The editor of this volume, Michael J. Seidler,
describes this work of Pufendorf as “an account of German constitutional law detailing the historical
relations between the Emperor and the Estates as well
as an examination of the legitimating foundations of Imperial authority, a general analysis of the nature
and requirements of political sovereignty, and a reconceptualization of the different forms of political
order. … Its central distinction between so-called
regular and irregular states, resting on the question
of the locus of sovereignty, demotes the traditional
political categories into mere administrative
possibilities and thereby creates a more general
problematic of freedom and authority with which we are still wrestling today. That is, it raises, at a very early
stage in the contractarian tradition which we have
inherited, the basic question of how effective political
unity is compatible with competing values of diversity
and individual liberty.”

Samuel Pufendorf (1632–1694) was one of the most important figures in early-modern political thought.
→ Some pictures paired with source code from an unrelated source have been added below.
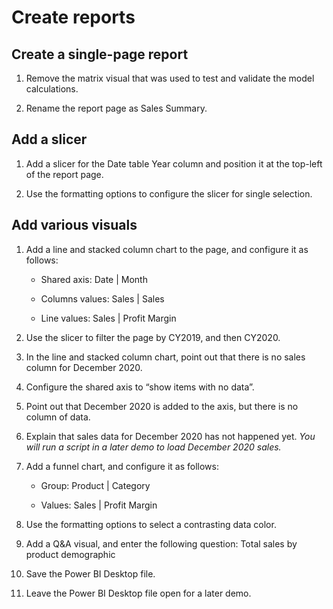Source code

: # Create reports

## Create a single-page report

1. Remove the matrix visual that was used to test and validate the model calculations.

1. Rename the report page as Sales Summary.

## Add a slicer

1. Add a slicer for the Date table Year column and position it at the top-left of the report page.

1. Use the formatting options to configure the slicer for single selection.

## Add various visuals

1. Add a line and stacked column chart to the page, and configure it as follows:

    - Shared axis: Date | Month

    - Columns values: Sales | Sales

    - Line values: Sales | Profit Margin

1. Use the slicer to filter the page by CY2019, and then CY2020.

1. In the line and stacked column chart, point out that there is no sales column for December 2020.

1. Configure the shared axis to “show items with no data”.

1. Point out that December 2020 is added to the axis, but there is no column of data.

1. Explain that sales data for December 2020 has not happened yet. *You will run a script in a later demo to load December 2020 sales.*

1. Add a funnel chart, and configure it as follows:

    - Group: Product | Category

    - Values: Sales | Profit Margin

1. Use the formatting options to select a contrasting data color.

1. Add a Q&A visual, and enter the following question: Total sales by product demographic

1. Save the Power BI Desktop file.

1. Leave the Power BI Desktop file open for a later demo.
An exact contemporary of Locke and Spinoza, he transformed the natural law theories of Grotius
and Hobbes, developed striking ideas of toleration and of the relationship between church and
state, and wrote extensive political histories and analyses of the constitution of the German empire.

Edmund Bohun (1645–1699) was an English press license official and political writer who ended up as chief justice of South Carolina.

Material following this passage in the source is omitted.